§ Goal of the exercise
The answer must be a single number, namely how many lines in the entries below contain the string "docker".

************

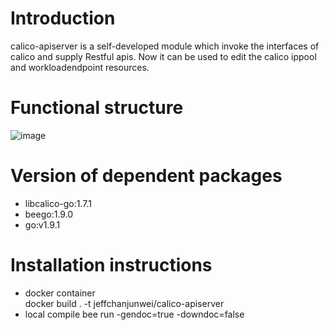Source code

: # Introduction
calico-apiserver is a self-developed module which invoke the interfaces of calico and supply Restful apis. Now it can be used to edit the calico ippool and workloadendpoint resources. 

# Functional structure
![image](https://github.com/jeffchanjunwei/calico-apiserver/raw/master/paas-net.png) 

# Version of dependent packages
+ libcalico-go:1.7.1
+ beego:1.9.0
+ go:v1.9.1

# Installation instructions
- docker container  
  docker build . -t jeffchanjunwei/calico-apiserver
- local compile
  bee run -gendoc=true -downdoc=false

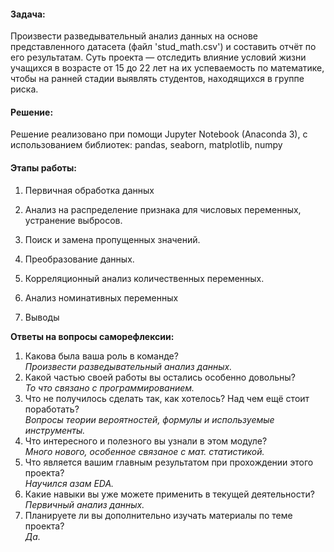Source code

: #### Задача:

Произвести разведывательный анализ данных на основе представленного датасета (файл 'stud_math.csv') и составить отчёт по его результатам. Суть проекта — отследить влияние условий жизни учащихся в возрасте от 15 до 22 лет на их успеваемость по математике, чтобы на ранней стадии выявлять студентов, находящихся в группе риска.



#### Решение:

Решение реализовано при помощи Jupyter Notebook (Anaconda 3), с использованием библиотек: pandas,  seaborn, matplotlib, numpy

#### Этапы работы:
1.   Первичная обработка данных

2.  Анализ на распределение признака для числовых переменных, устранение выбросов.
3. Поиск и замена пропущенных значений.
4. Преобразование данных.
5. Корреляционный анализ количественных переменных.
6. Анализ номинативных переменных
7. Выводы



**Ответы на вопросы саморефлексии:**
1. Какова была ваша роль в команде?  
*Произвести разведывательный анализ данных.*
2. Какой частью своей работы вы остались особенно довольны?  
*То что связано с программированием.*
3. Что не получилось сделать так, как хотелось? Над чем ещё стоит поработать?  
*Вопросы теории вероятностей, формулы и используемые инструменты.*  
4. Что интересного и полезного вы узнали в этом модуле?  
*Много нового, особенное связаное с мат. статистикой.*  
5. Что является вашим главным результатом при прохождении этого проекта?  
*Научился азам EDA.* 
6. Какие навыки вы уже можете применить в текущей деятельности?  
*Первичный анализ данных.*  
7. Планируете ли вы дополнительно изучать материалы по теме проекта?  
*Да.*

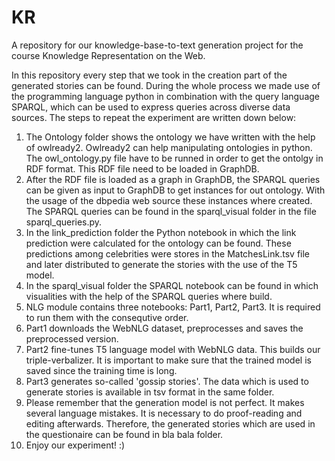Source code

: # KR
A repository for our knowledge-base-to-text generation project for the course Knowledge Representation on the Web.

In this repository every step that we took in the creation part of the generated stories can be found. During the whole process we made use of the programming language python in combination with the query language SPARQL, which can be used to express queries across diverse data sources. The steps to repeat the experiment are written down below:

1. The Ontology folder shows the ontology we have written with the help of owlready2. Owlready2 can help manipulating ontologies in python. The owl_ontology.py file have to be runned in order to get the ontolgy in RDF format. This RDF file need to be loaded in GraphDB.
2. After the RDF file is loaded as a graph in GraphDB, the SPARQL queries can be given as input to GraphDB to get instances for out ontology. With the usage of the dbpedia web source these instances where created. The SPARQL queries can be found in the sparql_visual folder in the file sparql_queries.py.
3. In the link_prediction folder the Python notebook in which the link prediction were calculated for the ontology can be found. These predictions among celebrities were stores in the MatchesLink.tsv file and later distributed to generate the stories with the use of the T5 model.
4. In the sparql_visual folder the SPARQL notebook can be found in which visualities with the help of the SPARQL queries where build.
5. NLG module contains three notebooks: Part1, Part2, Part3. It is required to run them with the consequtive order. 
6. Part1 downloads the WebNLG dataset, preprocesses and saves the preprocessed version. 
7. Part2 fine-tunes T5 language model with WebNLG data. This builds our triple-verbalizer. It is important to make sure that the trained model is saved since the training time is long.
8. Part3 generates so-called 'gossip stories'. The data which is used to generate stories is available in tsv format in the same folder. 
9. Please remember that the generation model is not perfect. It makes several language mistakes. It is necessary to do proof-reading and editing afterwards. Therefore, the generated stories which are used in the questionaire can be found in bla bala folder. 
10. Enjoy our experiment! :)
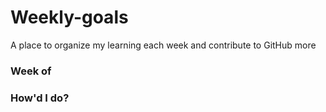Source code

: # Weekly-goals
A place to organize my learning each week and contribute to GitHub more

### Week of 



### How'd I do?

************

§ Written solution
2